Look through the records below for the line with "To resolve the problem, edit". Return that line and each one after it up to and including the line with "## More information", exactly.

Segment Start: Source data

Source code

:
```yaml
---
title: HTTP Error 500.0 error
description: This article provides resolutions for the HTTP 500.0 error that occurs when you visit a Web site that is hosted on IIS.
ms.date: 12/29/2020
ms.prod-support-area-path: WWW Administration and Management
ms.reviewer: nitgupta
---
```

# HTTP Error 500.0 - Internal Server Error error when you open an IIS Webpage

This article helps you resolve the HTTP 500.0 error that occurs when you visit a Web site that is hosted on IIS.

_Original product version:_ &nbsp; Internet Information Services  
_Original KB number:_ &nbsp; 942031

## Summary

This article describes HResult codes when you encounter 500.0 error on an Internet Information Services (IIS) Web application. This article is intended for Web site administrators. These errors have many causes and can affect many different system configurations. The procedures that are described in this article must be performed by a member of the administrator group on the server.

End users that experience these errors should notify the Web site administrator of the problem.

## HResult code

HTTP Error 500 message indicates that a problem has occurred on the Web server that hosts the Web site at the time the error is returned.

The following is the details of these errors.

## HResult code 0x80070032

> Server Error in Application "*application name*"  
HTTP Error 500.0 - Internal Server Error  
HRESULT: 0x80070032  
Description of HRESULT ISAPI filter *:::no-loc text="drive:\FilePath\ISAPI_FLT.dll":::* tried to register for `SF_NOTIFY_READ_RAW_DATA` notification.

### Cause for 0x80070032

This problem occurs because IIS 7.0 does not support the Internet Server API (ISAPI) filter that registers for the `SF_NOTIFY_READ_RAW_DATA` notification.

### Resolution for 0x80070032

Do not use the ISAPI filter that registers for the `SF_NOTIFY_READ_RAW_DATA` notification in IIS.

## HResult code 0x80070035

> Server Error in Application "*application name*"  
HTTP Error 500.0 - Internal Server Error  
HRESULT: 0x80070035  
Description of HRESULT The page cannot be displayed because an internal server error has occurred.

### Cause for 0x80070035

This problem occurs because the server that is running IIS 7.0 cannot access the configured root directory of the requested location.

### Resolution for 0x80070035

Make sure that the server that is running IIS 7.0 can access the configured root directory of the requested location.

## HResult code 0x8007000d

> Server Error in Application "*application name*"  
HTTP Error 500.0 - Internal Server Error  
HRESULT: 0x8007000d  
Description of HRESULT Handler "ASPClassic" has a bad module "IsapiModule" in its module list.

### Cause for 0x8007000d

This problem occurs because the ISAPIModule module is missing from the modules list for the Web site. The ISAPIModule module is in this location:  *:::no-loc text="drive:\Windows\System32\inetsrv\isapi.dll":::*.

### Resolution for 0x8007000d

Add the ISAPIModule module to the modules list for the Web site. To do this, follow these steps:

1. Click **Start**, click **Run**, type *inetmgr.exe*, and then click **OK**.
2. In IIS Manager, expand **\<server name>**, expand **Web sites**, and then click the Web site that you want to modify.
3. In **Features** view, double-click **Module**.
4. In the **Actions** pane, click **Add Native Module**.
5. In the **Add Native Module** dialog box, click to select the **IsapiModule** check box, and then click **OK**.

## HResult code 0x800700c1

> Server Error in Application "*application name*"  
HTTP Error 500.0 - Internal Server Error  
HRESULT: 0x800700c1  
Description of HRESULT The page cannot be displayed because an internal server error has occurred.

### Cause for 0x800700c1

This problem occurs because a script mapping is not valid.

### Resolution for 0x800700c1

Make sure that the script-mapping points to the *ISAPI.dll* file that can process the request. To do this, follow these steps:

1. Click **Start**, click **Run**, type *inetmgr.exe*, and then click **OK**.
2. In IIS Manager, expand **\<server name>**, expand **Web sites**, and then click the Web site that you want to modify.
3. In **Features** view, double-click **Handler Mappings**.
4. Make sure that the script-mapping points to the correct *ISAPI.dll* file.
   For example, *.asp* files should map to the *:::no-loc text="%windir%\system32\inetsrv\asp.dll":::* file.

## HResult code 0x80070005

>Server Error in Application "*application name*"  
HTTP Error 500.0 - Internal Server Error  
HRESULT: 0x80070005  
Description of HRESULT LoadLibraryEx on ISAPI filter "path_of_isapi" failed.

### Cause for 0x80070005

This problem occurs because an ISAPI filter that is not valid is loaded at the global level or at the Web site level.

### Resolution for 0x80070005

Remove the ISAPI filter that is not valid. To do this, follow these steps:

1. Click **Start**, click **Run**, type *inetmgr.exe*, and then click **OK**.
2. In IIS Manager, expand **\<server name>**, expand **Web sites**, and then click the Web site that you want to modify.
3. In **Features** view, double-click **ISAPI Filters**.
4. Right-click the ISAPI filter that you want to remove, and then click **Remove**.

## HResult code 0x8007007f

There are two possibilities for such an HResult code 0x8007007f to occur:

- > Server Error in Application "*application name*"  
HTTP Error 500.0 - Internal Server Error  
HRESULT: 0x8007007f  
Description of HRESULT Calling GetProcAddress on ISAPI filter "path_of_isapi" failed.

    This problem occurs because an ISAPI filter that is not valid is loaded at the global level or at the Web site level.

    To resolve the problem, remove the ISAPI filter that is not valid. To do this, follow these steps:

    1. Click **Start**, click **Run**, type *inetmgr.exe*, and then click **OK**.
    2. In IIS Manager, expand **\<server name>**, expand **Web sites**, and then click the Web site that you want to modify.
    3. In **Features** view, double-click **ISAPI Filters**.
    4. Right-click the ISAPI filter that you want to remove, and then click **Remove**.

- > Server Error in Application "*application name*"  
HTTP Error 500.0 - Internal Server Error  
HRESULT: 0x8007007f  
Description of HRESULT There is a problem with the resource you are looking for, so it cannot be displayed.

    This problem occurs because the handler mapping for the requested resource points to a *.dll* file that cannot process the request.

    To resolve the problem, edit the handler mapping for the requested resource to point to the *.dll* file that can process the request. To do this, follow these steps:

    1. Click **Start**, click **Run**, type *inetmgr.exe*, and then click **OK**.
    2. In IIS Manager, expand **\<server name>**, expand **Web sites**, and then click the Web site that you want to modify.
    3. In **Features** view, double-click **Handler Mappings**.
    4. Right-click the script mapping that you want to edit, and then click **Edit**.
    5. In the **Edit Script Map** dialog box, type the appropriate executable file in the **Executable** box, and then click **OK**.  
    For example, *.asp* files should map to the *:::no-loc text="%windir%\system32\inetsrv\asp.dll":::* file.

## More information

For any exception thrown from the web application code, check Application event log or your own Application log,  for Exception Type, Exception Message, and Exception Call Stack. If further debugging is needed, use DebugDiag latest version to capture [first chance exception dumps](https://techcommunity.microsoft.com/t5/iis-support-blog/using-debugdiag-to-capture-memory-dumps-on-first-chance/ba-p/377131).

Segment End: Source data

## Exercise result:
    To resolve the problem, edit the handler mapping for the requested resource to point to the *.dll* file that can process the request. To do this, follow these steps:

    1. Click **Start**, click **Run**, type *inetmgr.exe*, and then click **OK**.
    2. In IIS Manager, expand **\<server name>**, expand **Web sites**, and then click the Web site that you want to modify.
    3. In **Features** view, double-click **Handler Mappings**.
    4. Right-click the script mapping that you want to edit, and then click **Edit**.
    5. In the **Edit Script Map** dialog box, type the appropriate executable file in the **Executable** box, and then click **OK**.  
    For example, *.asp* files should map to the *:::no-loc text="%windir%\system32\inetsrv\asp.dll":::* file.

## More information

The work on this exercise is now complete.